Books and CDs by John Bell may be purchased after each Session.
Child care for children ages 5 and under is available at all sessions, but advanced reservations are requested.
SUNDAY, October 30, 2016
SUNDAY MORNING 9:00 AM, 11:00 AM, AND SUNDAY EVENING 6:00 PM - John Bell will preach at all three services as guest minister.
John L. Bell Biographical Information
JOHN L BELL…is a native of Kilmarnock (Scotland), living in Glasgow, where he works with his colleagues in the areas of music, worship and spirituality, as a Resource Worker for the Wild Goose Resource Group. He is a hymn writer, author and occasional broadcaster on national radio and television, but retains a primary passion for congregational song. He lectures, preaches and conducts seminars across the denominations in Europe, the Americas, Asia, and in Southern Africa. John Bell studied Arts and Theology. After spells of voluntary work in London and Amsterdam, and engagements in student politics, he was ordained by the Church of Scotland. For ten years he worked in youth ministry before transferring to concentrate on music and worship. He and the work he shares with his colleagues has been honored by the Royal School of Church Music, the Hymn Society in the US & Canada, and the University of Glasgow, the first and second of which bestowed on him the status of Fellowship, the third a Doctorate.

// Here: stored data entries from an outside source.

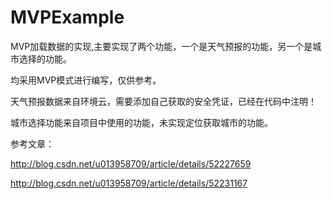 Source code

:# MVPExample
MVP加载数据的实现,主要实现了两个功能，一个是天气预报的功能，另一个是城市选择的功能。

均采用MVP模式进行编写，仅供参考。

天气预报数据来自环境云，需要添加自己获取的安全凭证，已经在代码中注明！

城市选择功能来自项目中使用的功能，未实现定位获取城市的功能。

参考文章：
  
  http://blog.csdn.net/u013958709/article/details/52227659
  
  http://blog.csdn.net/u013958709/article/details/52231167

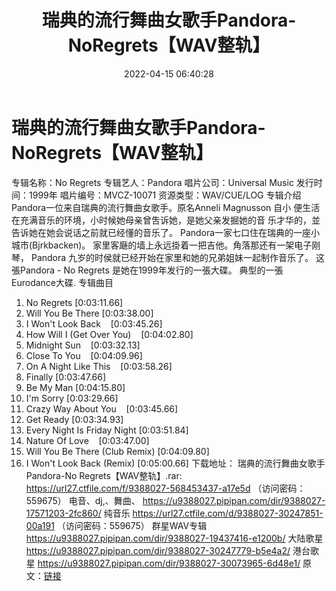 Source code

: ﻿---
title: 瑞典的流行舞曲女歌手Pandora-NoRegrets【WAV整轨】
date: 2022-04-15 06:40:28
categories: 交谊舞曲、电音DJ舞曲
tags: 舞曲
---
# 瑞典的流行舞曲女歌手Pandora-NoRegrets【WAV整轨】

专辑名称：No Regrets
专辑艺人：Pandora
唱片公司：Universal
Music
发行时间：1999年
唱片编号：MVCZ-10071
资源类型：WAV/CUE/LOG
专辑介绍
Pandora一位来自瑞典的流行舞曲女歌手。原名Anneli
Magnusson 自小
便生活在充满音乐的环境，小时候她母亲曾吿诉她，是她父亲发掘她的音
乐才华的，並告诉她在她会说话之前就已经懂的音乐了。
Pandora一家七口住在瑞典的一座小城市(Bjrkbacken)。
家里客廰的墙上永远掛着一把吉他。角落那还有一架电子刚琴，
Pandora
九岁的时侯就已经开始在家里和她的兄弟姐妹一起制作音乐了。
这張Pandora - No Regrets
是她在1999年发行的一張大碟。
典型的一張Eurodance大碟.
专辑曲目
01. No
Regrets
[0:03:11.66]
02. Will You Be
There
[0:03:38.00]
03. I Won't Look
Back    [0:03:45.26]
04. How Will I (Get Over
You)    [0:04:02.80]
05. Midnight
Sun    [0:03:32.13]
06. Close To
You    [0:04:09.96]
07. On A Night Like
This    [0:03:58.26]
08. Finally
[0:03:47.66]
09. Be My Man
[0:04:15.80]
10. I'm Sorry
[0:03:29.66]
11. Crazy Way About
You    [0:03:45.66]
12. Get Ready
[0:03:34.93]
13. Every Night Is Friday
Night
[0:03:51.84]
14. Nature Of
Love    [0:03:47.00]
15. Will You Be There (Club
Remix)
[0:04:09.80]
16. I Won't Look Back
(Remix)
[0:05:00.66]
下载地址：
瑞典的流行舞曲女歌手Pandora-No Regrets【WAV整轨】.rar: https://url27.ctfile.com/f/9388027-568453437-a17e5d
（访问密码：559675）
电音、dj,、舞曲、
https://u9388027.pipipan.com/dir/9388027-17571203-2fc860/
纯音乐
https://url27.ctfile.com/d/9388027-30247851-00a191
（访问密码：559675）
群星WAV专辑
https://u9388027.pipipan.com/dir/9388027-19437416-e1200b/
大陆歌星
https://u9388027.pipipan.com/dir/9388027-30247779-b5e4a2/
港台歌星
https://u9388027.pipipan.com/dir/9388027-30073965-6d48e1/
原文：[链接](https://blog.sina.com.cn/s/blog_1647c7e7601030woe.html) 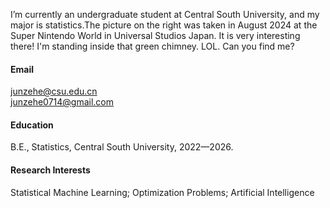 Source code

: I’m currently an undergraduate student at Central South University, and my major is statistics.The picture on the right was taken in August 2024 at the Super Nintendo World in Universal Studios Japan. It is very interesting there! I'm standing inside that green chimney. LOL. Can you find me?
#### Email
junzehe@csu.edu.cn\
junzehe0714@gmail.com

#### Education
B.E., Statistics, Central South University, 2022—2026.

#### Research Interests
Statistical Machine Learning; Optimization Problems; Artificial Intelligence

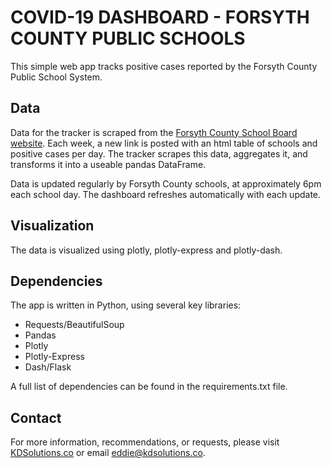 # COVID-19 DASHBOARD - FORSYTH COUNTY PUBLIC SCHOOLS
This simple web app tracks positive cases reported by the Forsyth County Public School System.

## Data
Data for the tracker is scraped from the [Forsyth County School Board website](https://www.forsyth.k12.ga.us/Page/52982). Each week, a new link is posted with an html table of schools and positive cases per day. The tracker scrapes this data, aggregates it, and transforms it into a useable pandas DataFrame.

Data is updated regularly by Forsyth County schools, at approximately 6pm each school day. The dashboard refreshes automatically with each update. 

## Visualization
The data is visualized using plotly, plotly-express and plotly-dash.

## Dependencies
The app is written in Python, using several key libraries:
* Requests/BeautifulSoup
* Pandas
* Plotly
* Plotly-Express
* Dash/Flask

A full list of dependencies can be found in the requirements.txt file.

## Contact
For more information, recommendations, or requests, please visit [KDSolutions.co](http://KDSolutions.co) or email [eddie@kdsolutions.co](mailto:eddie@kdsolutions.co).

THE WILD GOOSE RESOURCE GROUP…is a semi-autonomous project of The Iona Community and an expression of its commitment to the renewal of music and worship, consisting of John Bell, Graham Maule and Jo Love (Resource Workers), and administrative staff, based in the Community’s Glasgow office. For over 25 years, the Group has been engaged at local, national and international levels, enabling lay and ordained leadership. In association with colleagues and friends, the Group has produced a large range of music books, CDs and resources for worship which are published throughout the English speaking world, with some materials available in several European and Asian languages. For further information, please see: www.wgrg.co.uk
THE IONA COMMUNITY…is an association of men and women, lay and ordained, fully ecumenical in membership, committed to the renewal of the Church and Society. The members, around 270 in number, keep a rule of faith which concerns their prayer life, time, money, engagement in promotion of social and international justice, and which requires them to meet regularly in regional or plenary gatherings throughout Britain. Begun in 1938 by (Lord) George MacLeod, a Presbyterian minister, the Community has had a catalyst effect within Britain in the areas of peacemaking, ecumenism, justice and liturgy. Only a few members live on Iona, as members of the Resident Group. Others, married and single, have their own secular jobs which range from retired miner to cathedral musician. The work of the Community is supported by over 2500 associates & friends who live worldwide. None of the members are monks or nuns, nor are any required to be aficionados of Gregorian Chant or experts in Celtic Spirituality.
THE ISLAND OF IONA…is a small island (3 x 1.5 miles) off the West Coast of Scotland. It was there that St. Columba landed in 563 to begin a mission which evangelized much of Scotland and initiated a much larger process of evangelization which had an effect throughout the British Isles and onto the continent of Europe. The Celtic witness in Iona diminished towards the end of the first millennium. The primitive Columban settlement was replaced by a Benedictine Abbey including a small Cathedral Church. The buildings were destroyed in the 16th Century by Presbyterian reformers and lay in ruins until, in the late 19th century, the landlord, the Duke of Argyll, substantially rebuilt the cathedral, designating it as a place of worship for all Christians. The rebuilding of the monastic ruins of the Abbey marked the inception of the Iona Community. For further information, please see www.iona.org.uk.